- [Task] For this exercise, return exactly the lines of the material below that begin at the one with "- **Language**: C++" and stop after the one with "To strengthen problem-solving".

- [Entries provided]
##############################

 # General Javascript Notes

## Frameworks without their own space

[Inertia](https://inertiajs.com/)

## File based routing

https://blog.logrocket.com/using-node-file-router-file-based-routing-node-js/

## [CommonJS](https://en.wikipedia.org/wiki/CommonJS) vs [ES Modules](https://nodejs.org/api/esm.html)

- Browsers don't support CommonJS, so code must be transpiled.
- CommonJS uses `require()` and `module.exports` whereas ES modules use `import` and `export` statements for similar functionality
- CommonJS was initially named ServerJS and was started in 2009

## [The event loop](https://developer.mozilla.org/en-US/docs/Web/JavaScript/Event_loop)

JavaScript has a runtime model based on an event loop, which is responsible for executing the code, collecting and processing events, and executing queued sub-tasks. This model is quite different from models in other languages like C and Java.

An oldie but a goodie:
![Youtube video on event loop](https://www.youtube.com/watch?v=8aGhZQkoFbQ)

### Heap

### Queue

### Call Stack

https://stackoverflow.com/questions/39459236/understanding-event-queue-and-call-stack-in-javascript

##############################

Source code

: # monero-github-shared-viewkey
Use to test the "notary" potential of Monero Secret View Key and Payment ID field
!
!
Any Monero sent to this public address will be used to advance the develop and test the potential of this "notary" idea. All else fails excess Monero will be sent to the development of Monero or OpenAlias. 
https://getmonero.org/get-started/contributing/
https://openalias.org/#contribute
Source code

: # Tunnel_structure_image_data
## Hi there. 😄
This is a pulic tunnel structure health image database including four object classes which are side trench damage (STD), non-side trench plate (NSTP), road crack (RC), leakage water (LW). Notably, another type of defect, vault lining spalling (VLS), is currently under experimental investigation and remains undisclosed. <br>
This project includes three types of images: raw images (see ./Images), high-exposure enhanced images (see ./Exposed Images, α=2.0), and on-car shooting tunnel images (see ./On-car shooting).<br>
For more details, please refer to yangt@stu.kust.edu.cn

##############################

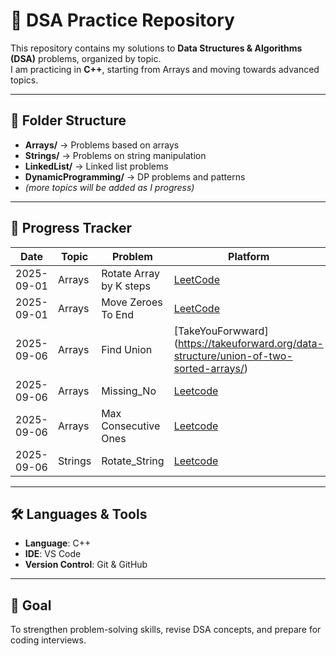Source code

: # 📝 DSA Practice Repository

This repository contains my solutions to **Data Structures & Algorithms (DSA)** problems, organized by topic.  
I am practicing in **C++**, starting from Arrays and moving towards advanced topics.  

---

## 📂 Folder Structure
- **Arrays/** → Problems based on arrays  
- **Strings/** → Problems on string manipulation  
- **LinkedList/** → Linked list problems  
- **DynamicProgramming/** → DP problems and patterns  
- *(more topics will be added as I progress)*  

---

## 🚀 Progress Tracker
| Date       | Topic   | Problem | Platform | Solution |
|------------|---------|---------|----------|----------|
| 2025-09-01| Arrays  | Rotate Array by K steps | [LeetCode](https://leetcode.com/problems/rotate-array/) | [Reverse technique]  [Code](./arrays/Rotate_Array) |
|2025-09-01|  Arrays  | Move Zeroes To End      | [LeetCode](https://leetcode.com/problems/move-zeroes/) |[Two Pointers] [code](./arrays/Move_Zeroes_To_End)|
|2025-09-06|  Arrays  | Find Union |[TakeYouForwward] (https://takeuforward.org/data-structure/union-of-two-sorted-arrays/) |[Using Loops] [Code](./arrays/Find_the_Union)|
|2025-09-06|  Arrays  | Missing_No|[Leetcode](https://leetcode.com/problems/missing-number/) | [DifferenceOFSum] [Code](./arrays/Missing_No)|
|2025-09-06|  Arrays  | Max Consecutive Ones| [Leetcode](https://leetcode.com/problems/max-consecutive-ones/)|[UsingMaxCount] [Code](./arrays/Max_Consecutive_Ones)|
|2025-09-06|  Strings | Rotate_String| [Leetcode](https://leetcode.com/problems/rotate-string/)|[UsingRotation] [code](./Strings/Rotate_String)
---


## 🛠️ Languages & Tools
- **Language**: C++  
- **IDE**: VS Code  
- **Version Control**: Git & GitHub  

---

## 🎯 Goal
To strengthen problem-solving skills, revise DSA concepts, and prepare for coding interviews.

##############################

- [Exercise result]
- **Language**: C++  
- **IDE**: VS Code  
- **Version Control**: Git & GitHub  

---

## 🎯 Goal
To strengthen problem-solving skills, revise DSA concepts, and prepare for coding interviews.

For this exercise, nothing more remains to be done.